I’m the one that hired Jennifer Lopez, even though she tells everyone Keenan Ivory Wayans was. He didn’t want her because she was overweight and didn’t dance well, but I said, ‘She has star quality.’

Meow! Oh Rosie, just because JLo stole such stellar roles from you like Gigli and Maid in Manhattan doesn’t mean you have to be a perra about it.

Rosie Perez Says She Discovered Jennifer Lopez [Hollywood Grind]

Comments

The conspicuous absence of comments to this post just reinforces the point: Rosita just keeps laboring in obscurity.

She says that like she is proud to have “discovered” her. She needs to be shot. Animals leave sh*t in the park and street all the time but I don’t go around saying I “discovered” it.

Leave Rosie alone, yo. I think she knows what she talking about since she was In Living Color’s choreographer. And she’s not in obscurity; she’s done a lot for Boricuas on the mainland and on the island. Instead of talking shit go rent Yo soy Boricua, pa’que tu lo sepas! and The Ritz which is playing now AND getting amazing reviews. I love this woman. She’s inspiring and real.
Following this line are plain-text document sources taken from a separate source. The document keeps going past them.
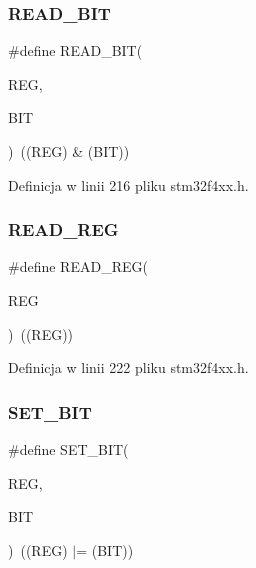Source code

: \subsubsection{\texorpdfstring{R\+E\+A\+D\+\_\+\+B\+IT}{READ\_BIT}}
{\footnotesize\ttfamily \#define R\+E\+A\+D\+\_\+\+B\+IT(\begin{DoxyParamCaption}\item[{}]{R\+EG,  }\item[{}]{B\+IT }\end{DoxyParamCaption})~((R\+EG) \& (B\+IT))}



Definicja w linii 216 pliku stm32f4xx.\+h.

\mbox{\label{group___exported__macro_gae7f188a4d26c9e713a48414783421071}} 
\subsubsection{\texorpdfstring{R\+E\+A\+D\+\_\+\+R\+EG}{READ\_REG}}
{\footnotesize\ttfamily \#define R\+E\+A\+D\+\_\+\+R\+EG(\begin{DoxyParamCaption}\item[{}]{R\+EG }\end{DoxyParamCaption})~((R\+EG))}



Definicja w linii 222 pliku stm32f4xx.\+h.

\mbox{\label{group___exported__macro_ga26474f43799fbade9cf300e21dd3a91a}} 
\subsubsection{\texorpdfstring{S\+E\+T\+\_\+\+B\+IT}{SET\_BIT}}
{\footnotesize\ttfamily \#define S\+E\+T\+\_\+\+B\+IT(\begin{DoxyParamCaption}\item[{}]{R\+EG,  }\item[{}]{B\+IT }\end{DoxyParamCaption})~((R\+EG) $\vert$= (B\+IT))}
I’m not so sure about leaving the matter be.

Inspiring and real— helpful categories, and I can’t disagree with you on that. In fact she’s bankrolling her Yo soy Boricua project, deserving of mad props. But the world of celebrity, querido cacy plays by rules as arcane and fucked up as a caudillo’s whims.

Considering that Rosie was working for Keenan Ivory Wayans when she discovered JLO and gave her a job, he technically kind of did give JLO her break, and Rosie was his proxy. Even though he didn’t think highly of Jenny, he trusted Rosie against his own judgment. Hierarchy: it’s among the cruel ways capitalism works to make celebrities. Bosses take credit for their underlings’ work.

And in the exposure and PR horserace, JLO’s beating Rosie out; and that horrible celebrity investor within all of us that loves everything all perfect and pretty doesn’t like seeing a star being attacked. Which is why Rosie looks like she’s crying sour grapes. It was her gaffe to make, and she made it, coming off as catty as ever, as ‘honest’ and ‘real’ as she was being.

Rosie needs a good publicity coach, or to become a Luis Guzman-type character. Like a Kevin Costner’s Crash Davis to Tim Robbins’ Nuke Laloosh in Bull Durham.

Sorry, the Red Sox are playing right now. And Manny just hit a homer.